» **Stored data**

- - - - -

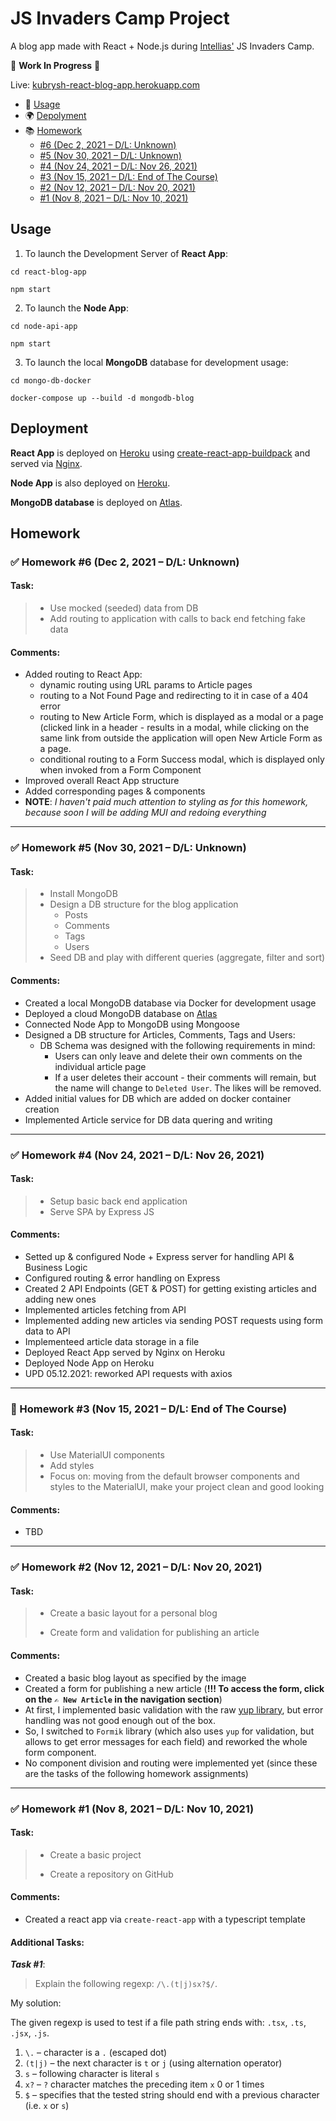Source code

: # JS Invaders Camp Project

A blog app made with React + Node.js during [Intellias'](https://www.intellias.ua) JS Invaders Camp.

🚧 **Work In Progress** 🚧

Live: [kubrysh-react-blog-app.herokuapp.com](https://kubrysh-react-blog-app.herokuapp.com)

- 🔌 [Usage](#usage)
- 🌍 [Depolyment](#deployment)
- 📚 [Homework](#homework)
  - [#6 (Dec 2, 2021 – D/L: Unknown)](#-homework-6-dec-2-2021--dl-unknown)
  - [#5 (Nov 30, 2021 – D/L: Unknown)](#-homework-5-nov-30-2021--dl-unknown)
  - [#4 (Nov 24, 2021 – D/L: Nov 26, 2021)](#-homework-4-nov-24-2021--dl-nov-26-2021)
  - [#3 (Nov 15, 2021 – D/L: End of The Course)](#-homework-3-nov-15-2021--dl-end-of-the-course)
  - [#2 (Nov 12, 2021 – D/L: Nov 20, 2021)](#-homework-2-nov-12-2021--dl-nov-20-2021)
  - [#1 (Nov 8, 2021 – D/L: Nov 10, 2021)](#-homework-1-nov-8-2021--dl-nov-10-2021)

## Usage

1. To launch the Development Server of **React App**:

`cd react-blog-app`

`npm start`

2. To launch the **Node App**:

`cd node-api-app`

`npm start`

3. To launch the local **MongoDB** database for development usage:

`cd mongo-db-docker`

`docker-compose up --build -d mongodb-blog`

## Deployment

**React App** is deployed on [Heroku](https://kubrysh-react-blog-app.herokuapp.com) using [create-react-app-buildpack](https://github.com/mars/create-react-app-buildpack) and served via [Nginx](https://nginx.org/en/).

**Node App** is also deployed on [Heroku](https://kubrysh-node-api-app.herokuapp.com).

**MongoDB database** is deployed on [Atlas](https://www.mongodb.com/atlas/database).

## Homework

### ✅ Homework #6 (Dec 2, 2021 – D/L: Unknown)

#### Task:

> * Use mocked (seeded) data from DB
> * Add routing to application with calls to back end fetching fake data

#### Comments:

* Added routing to React App:
  * dynamic routing using URL params to Article pages
  * routing to a Not Found Page and redirecting to it in case of a 404 error
  * routing to New Article Form, which is displayed as a modal or a page (clicked link in a header - results in a modal, while clicking on the same link from outside the application will open New Article Form as a page.
  * conditional routing to a Form Success modal, which is displayed only when invoked from a Form Component
* Improved overall React App structure
* Added corresponding pages & components
* **NOTE**: *I haven't paid much attention to styling as for this homework, because soon I will be adding MUI and redoing everything*

---

### ✅ Homework #5 (Nov 30, 2021 – D/L: Unknown)

#### Task:

> * Install MongoDB
> * Design a DB structure for the blog application
>   * Posts
>   * Comments
>   * Tags
>   * Users
> * Seed DB and play with different queries (aggregate, filter and sort)

#### Comments:

* Created a local MongoDB database via Docker for development usage
* Deployed a cloud MongoDB database on [Atlas](https://www.mongodb.com/atlas/database)
* Connected Node App to MongoDB using Mongoose
* Designed a DB structure for Articles, Comments, Tags and Users:
  * DB Schema was designed with the following requirements in mind:
    * Users can only leave and delete their own comments on the individual article page
    * If a user deletes their account - their comments will remain, but the name will change to `Deleted User`. The likes will be removed.
* Added initial values for DB which are added on docker container creation
* Implemented Article service for DB data quering and writing

---

### ✅ Homework #4 (Nov 24, 2021 – D/L: Nov 26, 2021)

#### Task:

> * Setup basic back end application
> * Serve SPA by Express JS

#### Comments:

* Setted up & configured Node + Express server for handling API & Business Logic
* Configured routing & error handling on Express
* Created 2 API Endpoints (GET & POST) for getting existing articles and adding new ones
* Implemented articles fetching from API
* Implemented adding new articles via sending POST requests using form data to API
* Implementeed article data storage in a file
* Deployed React App served by Nginx on Heroku
* Deployed Node App on Heroku
* UPD 05.12.2021: reworked API requests with axios

---

### 🔘 Homework #3 (Nov 15, 2021 – D/L: End of The Course)

#### Task:

> * Use MaterialUI components
> * Add styles
> * Focus on: moving from the default browser components and styles to the MaterialUI, make your project clean and good looking

#### Comments:

* TBD

---

### ✅ Homework #2 (Nov 12, 2021 – D/L: Nov 20, 2021)

#### Task:

> * Create a basic layout for a personal blog
>
> * Create form and validation for publishing an article

#### Comments:

* Created a basic blog layout as specified by the image
* Created a form for publishing a new article (**!!! To access the form, click on the `✍️ New Article` in the navigation section**)
* At first, I implemented basic validation with the raw [yup library](https://www.npmjs.com/package/yup), but error handling was not good enough out of the box.
* So, I switched to `Formik` library (which also uses `yup` for validation, but allows to get error messages for each field) and reworked the whole form component.
* No component division and routing were implemented yet (since these are the tasks of the following homework assignments)

---

### ✅ Homework #1 (Nov 8, 2021 – D/L: Nov 10, 2021)

#### Task:

> * Create a basic project
>
> * Create a repository on GitHub

#### Comments:

* Created a react app via `create-react-app` with a typescript template


#### Additional Tasks:

***Task #1***:
> Explain the following regexp: `/\.(t|j)sx?$/`.

My solution:

The given regexp is used to test if a file path string ends with: `.tsx`, `.ts`, `.jsx`, `.js`.

1. `\.` – character is a `.` (escaped dot)
2. `(t|j)` – the next character is `t` or `j` (using alternation operator)
3. `s` – following character is literal `s`
4. `x?` – `?` character matches the preceding item `x` 0 or 1 times
5. `$` – specifies that the tested string should end with a previous character (i.e. `x` or `s`)
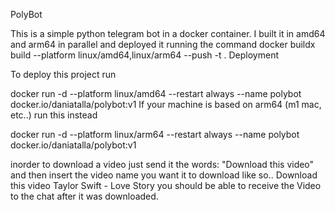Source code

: PolyBot

This is a simple python telegram bot in a docker container.
I built it in amd64 and arm64 in parallel and deployed it running the command
docker buildx build --platform linux/amd64,linux/arm64 --push -t .
Deployment

To deploy this project run

docker run -d --platform linux/amd64 --restart always --name polybot docker.io/daniatalla/polybot:v1
If your machine is based on arm64 (m1 mac, etc..) run this instead

docker run -d --platform linux/arm64 --restart always --name polybot docker.io/daniatalla/polybot:v1

inorder to download a video just send it the words:
"Download this video" and then insert the video name you want it to download like so.. 
Download this video Taylor Swift - Love Story
you should be able to receive the Video to the chat after it was downloaded.
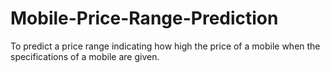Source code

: # Mobile-Price-Range-Prediction
To predict a price range indicating how high the price of a mobile when the specifications of a mobile are given.
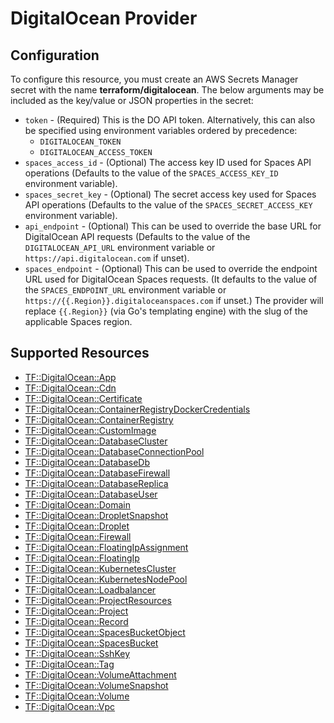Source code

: # DigitalOcean Provider

## Configuration

To configure this resource, you must create an AWS Secrets Manager secret with the name **terraform/digitalocean**. The below arguments may be included as the key/value or JSON properties in the secret:

* `token` - (Required) This is the DO API token. Alternatively, this can also be specified
  using environment variables ordered by precedence:
  * `DIGITALOCEAN_TOKEN`
  * `DIGITALOCEAN_ACCESS_TOKEN`
* `spaces_access_id` - (Optional) The access key ID used for Spaces API
  operations (Defaults to the value of the `SPACES_ACCESS_KEY_ID` environment
  variable).
* `spaces_secret_key` - (Optional) The secret access key used for Spaces API
  operations (Defaults to the value of the `SPACES_SECRET_ACCESS_KEY`
  environment variable).
* `api_endpoint` - (Optional) This can be used to override the base URL for
  DigitalOcean API requests (Defaults to the value of the `DIGITALOCEAN_API_URL`
  environment variable or `https://api.digitalocean.com` if unset).
* `spaces_endpoint` - (Optional) This can be used to override the endpoint URL
  used for DigitalOcean Spaces requests. (It defaults to the value of the
  `SPACES_ENDPOINT_URL` environment variable or `https://{{.Region}}.digitaloceanspaces.com`
  if unset.) The provider will replace `{{.Region}}` (via Go's templating engine) with the slug
  of the applicable Spaces region.


## Supported Resources

* [TF::DigitalOcean::App](../resources/digitalocean/TF-DigitalOcean-App/docs/README.md)
* [TF::DigitalOcean::Cdn](../resources/digitalocean/TF-DigitalOcean-Cdn/docs/README.md)
* [TF::DigitalOcean::Certificate](../resources/digitalocean/TF-DigitalOcean-Certificate/docs/README.md)
* [TF::DigitalOcean::ContainerRegistryDockerCredentials](../resources/digitalocean/TF-DigitalOcean-ContainerRegistryDockerCredentials/docs/README.md)
* [TF::DigitalOcean::ContainerRegistry](../resources/digitalocean/TF-DigitalOcean-ContainerRegistry/docs/README.md)
* [TF::DigitalOcean::CustomImage](../resources/digitalocean/TF-DigitalOcean-CustomImage/docs/README.md)
* [TF::DigitalOcean::DatabaseCluster](../resources/digitalocean/TF-DigitalOcean-DatabaseCluster/docs/README.md)
* [TF::DigitalOcean::DatabaseConnectionPool](../resources/digitalocean/TF-DigitalOcean-DatabaseConnectionPool/docs/README.md)
* [TF::DigitalOcean::DatabaseDb](../resources/digitalocean/TF-DigitalOcean-DatabaseDb/docs/README.md)
* [TF::DigitalOcean::DatabaseFirewall](../resources/digitalocean/TF-DigitalOcean-DatabaseFirewall/docs/README.md)
* [TF::DigitalOcean::DatabaseReplica](../resources/digitalocean/TF-DigitalOcean-DatabaseReplica/docs/README.md)
* [TF::DigitalOcean::DatabaseUser](../resources/digitalocean/TF-DigitalOcean-DatabaseUser/docs/README.md)
* [TF::DigitalOcean::Domain](../resources/digitalocean/TF-DigitalOcean-Domain/docs/README.md)
* [TF::DigitalOcean::DropletSnapshot](../resources/digitalocean/TF-DigitalOcean-DropletSnapshot/docs/README.md)
* [TF::DigitalOcean::Droplet](../resources/digitalocean/TF-DigitalOcean-Droplet/docs/README.md)
* [TF::DigitalOcean::Firewall](../resources/digitalocean/TF-DigitalOcean-Firewall/docs/README.md)
* [TF::DigitalOcean::FloatingIpAssignment](../resources/digitalocean/TF-DigitalOcean-FloatingIpAssignment/docs/README.md)
* [TF::DigitalOcean::FloatingIp](../resources/digitalocean/TF-DigitalOcean-FloatingIp/docs/README.md)
* [TF::DigitalOcean::KubernetesCluster](../resources/digitalocean/TF-DigitalOcean-KubernetesCluster/docs/README.md)
* [TF::DigitalOcean::KubernetesNodePool](../resources/digitalocean/TF-DigitalOcean-KubernetesNodePool/docs/README.md)
* [TF::DigitalOcean::Loadbalancer](../resources/digitalocean/TF-DigitalOcean-Loadbalancer/docs/README.md)
* [TF::DigitalOcean::ProjectResources](../resources/digitalocean/TF-DigitalOcean-ProjectResources/docs/README.md)
* [TF::DigitalOcean::Project](../resources/digitalocean/TF-DigitalOcean-Project/docs/README.md)
* [TF::DigitalOcean::Record](../resources/digitalocean/TF-DigitalOcean-Record/docs/README.md)
* [TF::DigitalOcean::SpacesBucketObject](../resources/digitalocean/TF-DigitalOcean-SpacesBucketObject/docs/README.md)
* [TF::DigitalOcean::SpacesBucket](../resources/digitalocean/TF-DigitalOcean-SpacesBucket/docs/README.md)
* [TF::DigitalOcean::SshKey](../resources/digitalocean/TF-DigitalOcean-SshKey/docs/README.md)
* [TF::DigitalOcean::Tag](../resources/digitalocean/TF-DigitalOcean-Tag/docs/README.md)
* [TF::DigitalOcean::VolumeAttachment](../resources/digitalocean/TF-DigitalOcean-VolumeAttachment/docs/README.md)
* [TF::DigitalOcean::VolumeSnapshot](../resources/digitalocean/TF-DigitalOcean-VolumeSnapshot/docs/README.md)
* [TF::DigitalOcean::Volume](../resources/digitalocean/TF-DigitalOcean-Volume/docs/README.md)
* [TF::DigitalOcean::Vpc](../resources/digitalocean/TF-DigitalOcean-Vpc/docs/README.md)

- - - - -

» **DIRECTIONS**
Reproduce only the lines above spanning from the line containing "### ✅ Homework #6" through the line containing "a Form Component", word for word.

» **OUTPUT FOR THIS EXERCISE**
### ✅ Homework #6 (Dec 2, 2021 – D/L: Unknown)

#### Task:

> * Use mocked (seeded) data from DB
> * Add routing to application with calls to back end fetching fake data

#### Comments:

* Added routing to React App:
  * dynamic routing using URL params to Article pages
  * routing to a Not Found Page and redirecting to it in case of a 404 error
  * routing to New Article Form, which is displayed as a modal or a page (clicked link in a header - results in a modal, while clicking on the same link from outside the application will open New Article Form as a page.
  * conditional routing to a Form Success modal, which is displayed only when invoked from a Form Component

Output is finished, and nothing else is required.